### DATA FOR THE TASK
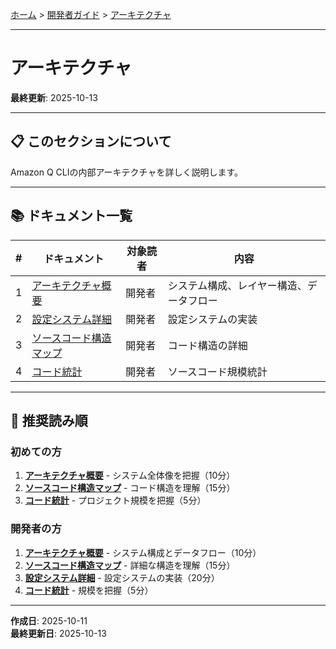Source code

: [ホーム](../../README.md) > [開発者ガイド](../README.md) > [アーキテクチャ](README.md)

---

# アーキテクチャ

**最終更新**: 2025-10-13

---

## 📋 このセクションについて

Amazon Q CLIの内部アーキテクチャを詳しく説明します。

---

## 📚 ドキュメント一覧

| # | ドキュメント | 対象読者 | 内容 |
|---|-------------|---------|------|
| 1 | [アーキテクチャ概要](01_overview.md) | 開発者 | システム構成、レイヤー構造、データフロー |
| 2 | [設定システム詳細](02_configuration-system.md) | 開発者 | 設定システムの実装 |
| 3 | [ソースコード構造マップ](03_source-code-structure.md) | 開発者 | コード構造の詳細 |
| 4 | [コード統計](04_code-statistics.md) | 開発者 | ソースコード規模統計 |

---

## 🚀 推奨読み順

### 初めての方
1. **[アーキテクチャ概要](01_overview.md)** - システム全体像を把握（10分）
2. **[ソースコード構造マップ](03_source-code-structure.md)** - コード構造を理解（15分）
3. **[コード統計](04_code-statistics.md)** - プロジェクト規模を把握（5分）

### 開発者の方
1. **[アーキテクチャ概要](01_overview.md)** - システム構成とデータフロー（10分）
2. **[ソースコード構造マップ](03_source-code-structure.md)** - 詳細な構造を理解（15分）
3. **[設定システム詳細](02_configuration-system.md)** - 設定システムの実装（20分）
4. **[コード統計](04_code-statistics.md)** - 規模を把握（5分）

---

**作成日**: 2025-10-11  
**最終更新日**: 2025-10-13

### INSTRUCTIONS TO FOLLOW
All of the entries above should be duplicated exactly, except for the pictures.

### RESPONSE TO THE EXERCISE
Source code

: [ホーム](../../README.md) > [開発者ガイド](../README.md) > [アーキテクチャ](README.md)

---

# アーキテクチャ

**最終更新**: 2025-10-13

---

## 📋 このセクションについて

Amazon Q CLIの内部アーキテクチャを詳しく説明します。

---

## 📚 ドキュメント一覧

| # | ドキュメント | 対象読者 | 内容 |
|---|-------------|---------|------|
| 1 | [アーキテクチャ概要](01_overview.md) | 開発者 | システム構成、レイヤー構造、データフロー |
| 2 | [設定システム詳細](02_configuration-system.md) | 開発者 | 設定システムの実装 |
| 3 | [ソースコード構造マップ](03_source-code-structure.md) | 開発者 | コード構造の詳細 |
| 4 | [コード統計](04_code-statistics.md) | 開発者 | ソースコード規模統計 |

---

## 🚀 推奨読み順

### 初めての方
1. **[アーキテクチャ概要](01_overview.md)** - システム全体像を把握（10分）
2. **[ソースコード構造マップ](03_source-code-structure.md)** - コード構造を理解（15分）
3. **[コード統計](04_code-statistics.md)** - プロジェクト規模を把握（5分）

### 開発者の方
1. **[アーキテクチャ概要](01_overview.md)** - システム構成とデータフロー（10分）
2. **[ソースコード構造マップ](03_source-code-structure.md)** - 詳細な構造を理解（15分）
3. **[設定システム詳細](02_configuration-system.md)** - 設定システムの実装（20分）
4. **[コード統計](04_code-statistics.md)** - 規模を把握（5分）

---

**作成日**: 2025-10-11  
**最終更新日**: 2025-10-13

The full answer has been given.